La cenatio rotunda : quand Néron tourne rond
Imagine, Lectrice ou teur, que tu es invitée à dîner par l’empereur Néron (37-68*).
Si tu as fait bonne figure en rejoignant celui qui naquit sous le nom de Lucius Domitius Ahenobarbus sans glisser sur le marbre rutilant du vestibule de la Domus Aurea, la Maison dorée, te voilà toute ébaubie, béant du bec, quand un chambellan cérémonieux t’introduit avec un snobisme tout victorien dans la cenatio rotunda, a round dining room comme on dirait dans le français chic d’aujourd’hui. Une dénomination qui nous rappelle que cette salle à manger ronde tourne sur elle-même comme ces modernes restos panoramiques qui souvent coiffent une tour au long col comme une assiette posée sur un vase.
Car elle tourne, la cenatio rotunda. Elle tourne comme les sphères célestes dans l’immensité du ciel. Elle tourne comme la grande mécanique du cosmos dont, manifestement, Néron entendait reproduire ici-bas le mouvement et la majesté tranquille.
Cette langue de vipère de Suétone, qui n’aimait guère le susnommé augustule, l’écrit on ne peut plus clairement : « La salle à manger principale était ronde et tournait, jour et nuit, à l’imitation du monde » ce qui donne dans la langue de Tullius Detritus « praecipua cenationum rotunda, quae perpetuo diebus ac noctibus uice mundi circumageretur ».
Rien de moins.
Pour reproduire le mouvement des sphères célestes, les ingénieux ingénieurs de Néron avaient imaginé un mécanisme actionné par la force de l’eau plutôt que par celle des esclaves, lequel mécanisme devait grincer, gémir et branler cependant qu’il imprimait au plancher de la rotonde salle qui nous occupe ici un mouvement giratoire continu.

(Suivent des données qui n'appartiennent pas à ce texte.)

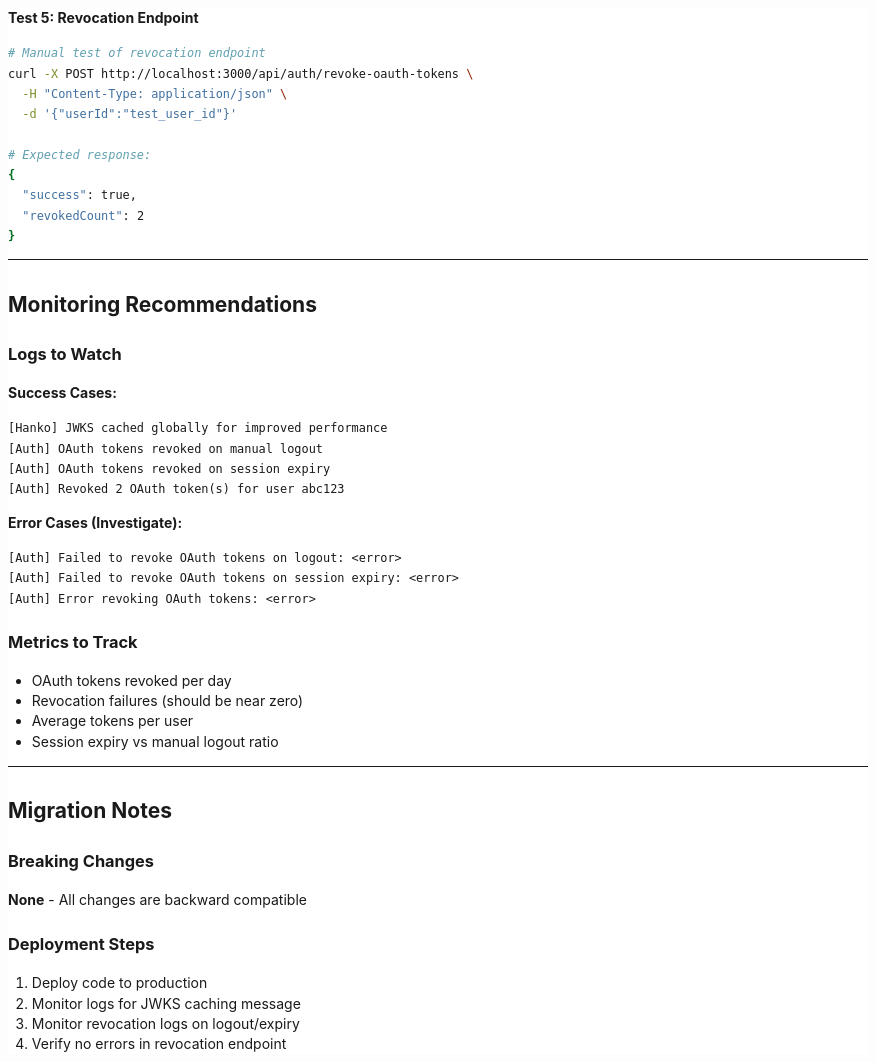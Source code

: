 **Test 5: Revocation Endpoint**
```bash
# Manual test of revocation endpoint
curl -X POST http://localhost:3000/api/auth/revoke-oauth-tokens \
  -H "Content-Type: application/json" \
  -d '{"userId":"test_user_id"}'

# Expected response:
{
  "success": true,
  "revokedCount": 2
}
```

---

## Monitoring Recommendations

### Logs to Watch

**Success Cases:**
```
[Hanko] JWKS cached globally for improved performance
[Auth] OAuth tokens revoked on manual logout
[Auth] OAuth tokens revoked on session expiry
[Auth] Revoked 2 OAuth token(s) for user abc123
```

**Error Cases (Investigate):**
```
[Auth] Failed to revoke OAuth tokens on logout: <error>
[Auth] Failed to revoke OAuth tokens on session expiry: <error>
[Auth] Error revoking OAuth tokens: <error>
```

### Metrics to Track
- OAuth tokens revoked per day
- Revocation failures (should be near zero)
- Average tokens per user
- Session expiry vs manual logout ratio

---

## Migration Notes

### Breaking Changes
**None** - All changes are backward compatible

### Deployment Steps
1. Deploy code to production
2. Monitor logs for JWKS caching message
3. Monitor revocation logs on logout/expiry
4. Verify no errors in revocation endpoint

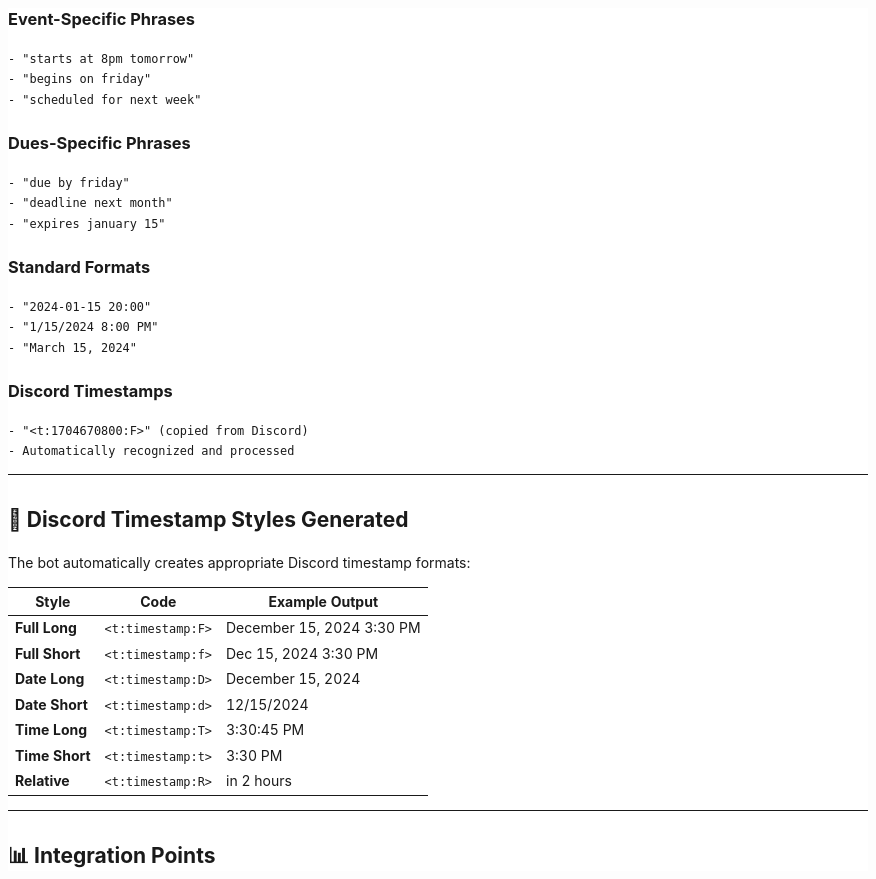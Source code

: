 ### Event-Specific Phrases
```
- "starts at 8pm tomorrow"
- "begins on friday"
- "scheduled for next week"
```

### Dues-Specific Phrases
```
- "due by friday"
- "deadline next month"
- "expires january 15"
```

### Standard Formats
```
- "2024-01-15 20:00"
- "1/15/2024 8:00 PM"
- "March 15, 2024"
```

### Discord Timestamps
```
- "<t:1704670800:F>" (copied from Discord)
- Automatically recognized and processed
```

---

## 🎨 Discord Timestamp Styles Generated

The bot automatically creates appropriate Discord timestamp formats:

| Style | Code | Example Output |
|-------|------|----------------|
| **Full Long** | `<t:timestamp:F>` | December 15, 2024 3:30 PM |
| **Full Short** | `<t:timestamp:f>` | Dec 15, 2024 3:30 PM |
| **Date Long** | `<t:timestamp:D>` | December 15, 2024 |
| **Date Short** | `<t:timestamp:d>` | 12/15/2024 |
| **Time Long** | `<t:timestamp:T>` | 3:30:45 PM |
| **Time Short** | `<t:timestamp:t>` | 3:30 PM |
| **Relative** | `<t:timestamp:R>` | in 2 hours |

---

## 📊 Integration Points
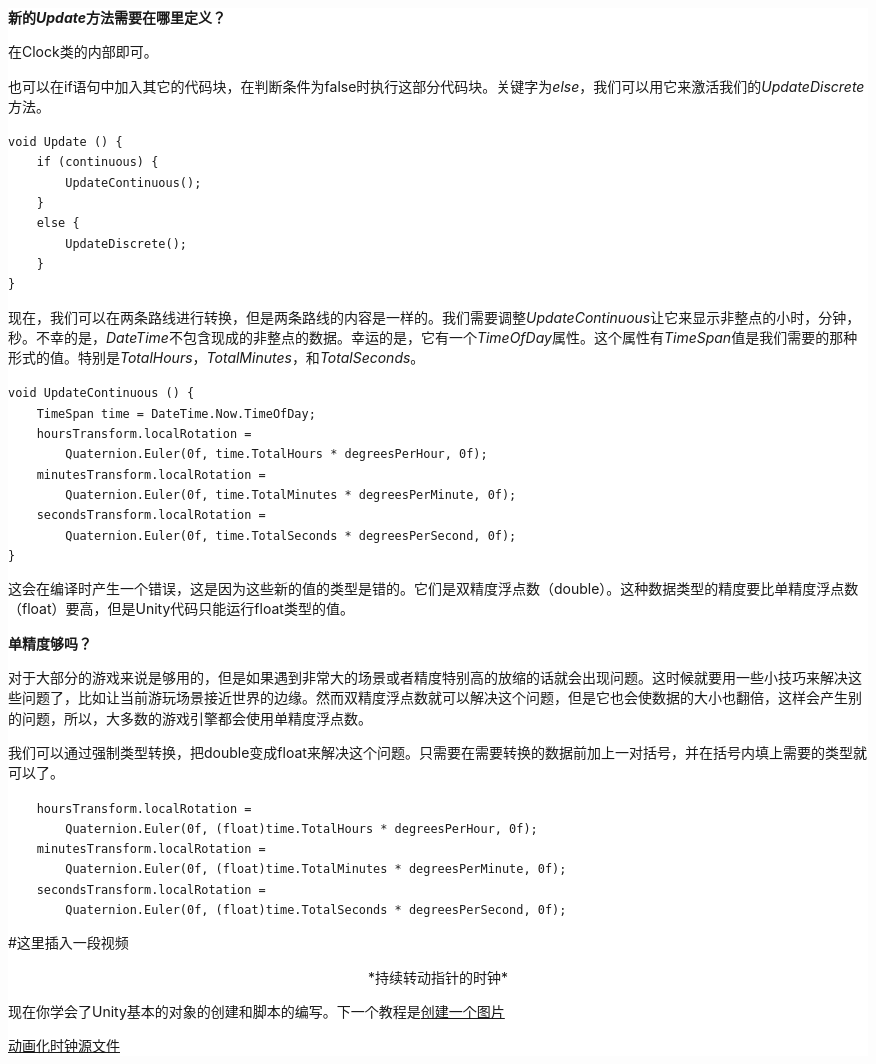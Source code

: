 **新的*Update*方法需要在哪里定义？**  
  
在Clock类的内部即可。  
  
也可以在if语句中加入其它的代码块，在判断条件为false时执行这部分代码块。关键字为*else*，我们可以用它来激活我们的*UpdateDiscrete*方法。  
  
    void Update () {
        if (continuous) {
            UpdateContinuous();
        }
        else {
            UpdateDiscrete();
        }
    }  
  
现在，我们可以在两条路线进行转换，但是两条路线的内容是一样的。我们需要调整*UpdateContinuous*让它来显示非整点的小时，分钟，秒。不幸的是，*DateTime*不包含现成的非整点的数据。幸运的是，它有一个*TimeOfDay*属性。这个属性有*TimeSpan*值是我们需要的那种形式的值。特别是*TotalHours*，*TotalMinutes*，和*TotalSeconds*。  
  
    void UpdateContinuous () {
        TimeSpan time = DateTime.Now.TimeOfDay;
        hoursTransform.localRotation =
            Quaternion.Euler(0f, time.TotalHours * degreesPerHour, 0f);
        minutesTransform.localRotation =
            Quaternion.Euler(0f, time.TotalMinutes * degreesPerMinute, 0f);
        secondsTransform.localRotation =
            Quaternion.Euler(0f, time.TotalSeconds * degreesPerSecond, 0f);
    }  
  
这会在编译时产生一个错误，这是因为这些新的值的类型是错的。它们是双精度浮点数（double）。这种数据类型的精度要比单精度浮点数（float）要高，但是Unity代码只能运行float类型的值。  
  
**单精度够吗？**  
  
对于大部分的游戏来说是够用的，但是如果遇到非常大的场景或者精度特别高的放缩的话就会出现问题。这时候就要用一些小技巧来解决这些问题了，比如让当前游玩场景接近世界的边缘。然而双精度浮点数就可以解决这个问题，但是它也会使数据的大小也翻倍，这样会产生别的问题，所以，大多数的游戏引擎都会使用单精度浮点数。  
  
我们可以通过强制类型转换，把double变成float来解决这个问题。只需要在需要转换的数据前加上一对括号，并在括号内填上需要的类型就可以了。  
  
        hoursTransform.localRotation =
            Quaternion.Euler(0f, (float)time.TotalHours * degreesPerHour, 0f);
        minutesTransform.localRotation =
            Quaternion.Euler(0f, (float)time.TotalMinutes * degreesPerMinute, 0f);
        secondsTransform.localRotation =
            Quaternion.Euler(0f, (float)time.TotalSeconds * degreesPerSecond, 0f);  
  
#这里插入一段视频  
  
<center>*持续转动指针的时钟*</center>  
  
现在你学会了Unity基本的对象的创建和脚本的编写。下一个教程是[创建一个图片](链接)  
  
[动画化时钟源文件](https://catlikecoding.com/unity/tutorials/basics/game-objects-and-scripts/animating-the-clock/animating-the-clock.unitypackage)



[图片1]:./img/tutorial-image.jpg
[图片2]:./img/default-layout.png
[图片3]:./img/2-by-3.png
[图片4]:./img/low-resolution-aspect-ratios.png
[图片5]:./img/hierarchy.png
[图片6]:./img/inspector.png
[图片7]:./img/cylinder.png
[图片8]:./img/cylinder-inspector.png
[图片9]:./img/cylinder-no-collider.png
[图片10]:./img/cylinder-scaled-scene.png
[图片11]:./img/cylinder-scaled-inspector.png
[图片12]:./img/child-object.png
[图片13]:./img/indicator-scene.png
[图片14]:./img/indicator-inspector.png
[图片15]:./img/dark-material.png
[图片16]:./img/color-popup.png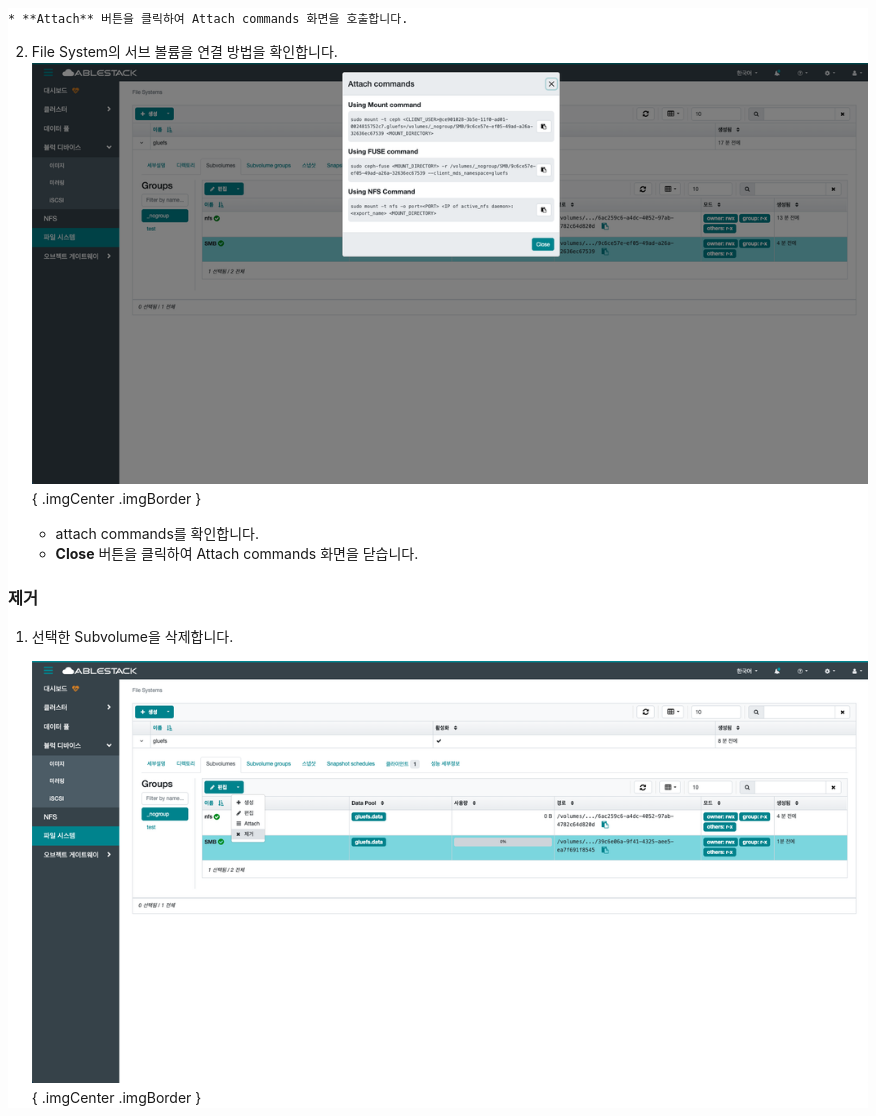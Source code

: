     * **Attach** 버튼을 클릭하여 Attach commands 화면을 호출합니다.

2. File System의 서브 볼륨을 연결 방법을 확인합니다.
    ![fs-subvol-attach](../../assets/images/admin-guide/glue/fs/fs-subvol-attach.png){ .imgCenter .imgBorder }

    * attach commands를 확인합니다.
    * **Close** 버튼을 클릭하여 Attach commands 화면을 닫습니다.

### 제거
1. 선택한 Subvolume을 삭제합니다.

    ![fs-subvol-delete-btn](../../assets/images/admin-guide/glue/fs/fs-subvol-delete-btn.png){ .imgCenter .imgBorder }
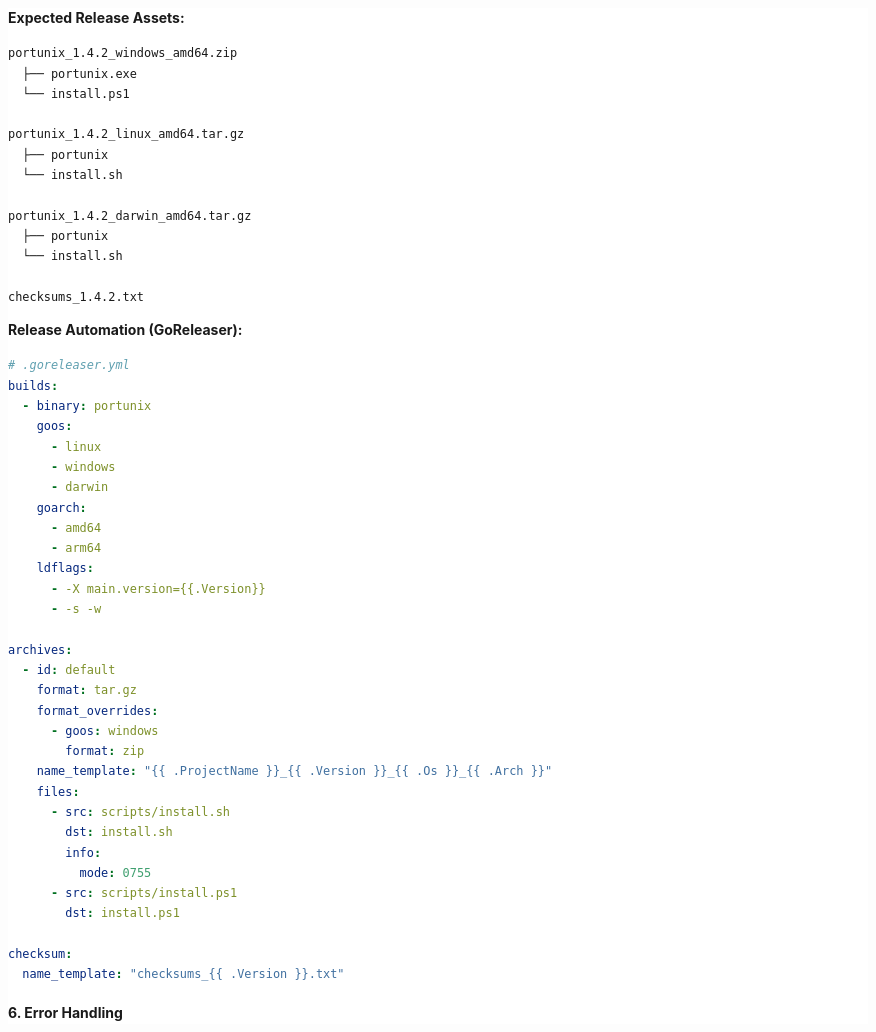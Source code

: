 **Expected Release Assets:**
```
portunix_1.4.2_windows_amd64.zip
  ├── portunix.exe
  └── install.ps1
  
portunix_1.4.2_linux_amd64.tar.gz
  ├── portunix
  └── install.sh
  
portunix_1.4.2_darwin_amd64.tar.gz
  ├── portunix
  └── install.sh
  
checksums_1.4.2.txt
```

**Release Automation (GoReleaser):**
```yaml
# .goreleaser.yml
builds:
  - binary: portunix
    goos:
      - linux
      - windows
      - darwin
    goarch:
      - amd64
      - arm64
    ldflags:
      - -X main.version={{.Version}}
      - -s -w

archives:
  - id: default
    format: tar.gz
    format_overrides:
      - goos: windows
        format: zip
    name_template: "{{ .ProjectName }}_{{ .Version }}_{{ .Os }}_{{ .Arch }}"
    files:
      - src: scripts/install.sh
        dst: install.sh
        info:
          mode: 0755
      - src: scripts/install.ps1
        dst: install.ps1

checksum:
  name_template: "checksums_{{ .Version }}.txt"
```

#### 6. Error Handling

Les lecteurs du venimeux plumitif qu’un rien étonne – Suétone – pensèrent longtemps que ce dernier affabulait jusqu’à ce qu’une équipe d’archéologues dirigée par la française Françoise Villedieu n’identifie, entre 2009 et 2014, sur les pentes du Palatin, les vestiges de notre cenatio rotunda. Les archéologues dégagèrent notamment le monumental pilier central de quatre mètres de diamètre qui supportaient le plancher de la salle à manger ainsi que des éléments du mécanisme alimenté par une dérivation de l’Aqua Claudia.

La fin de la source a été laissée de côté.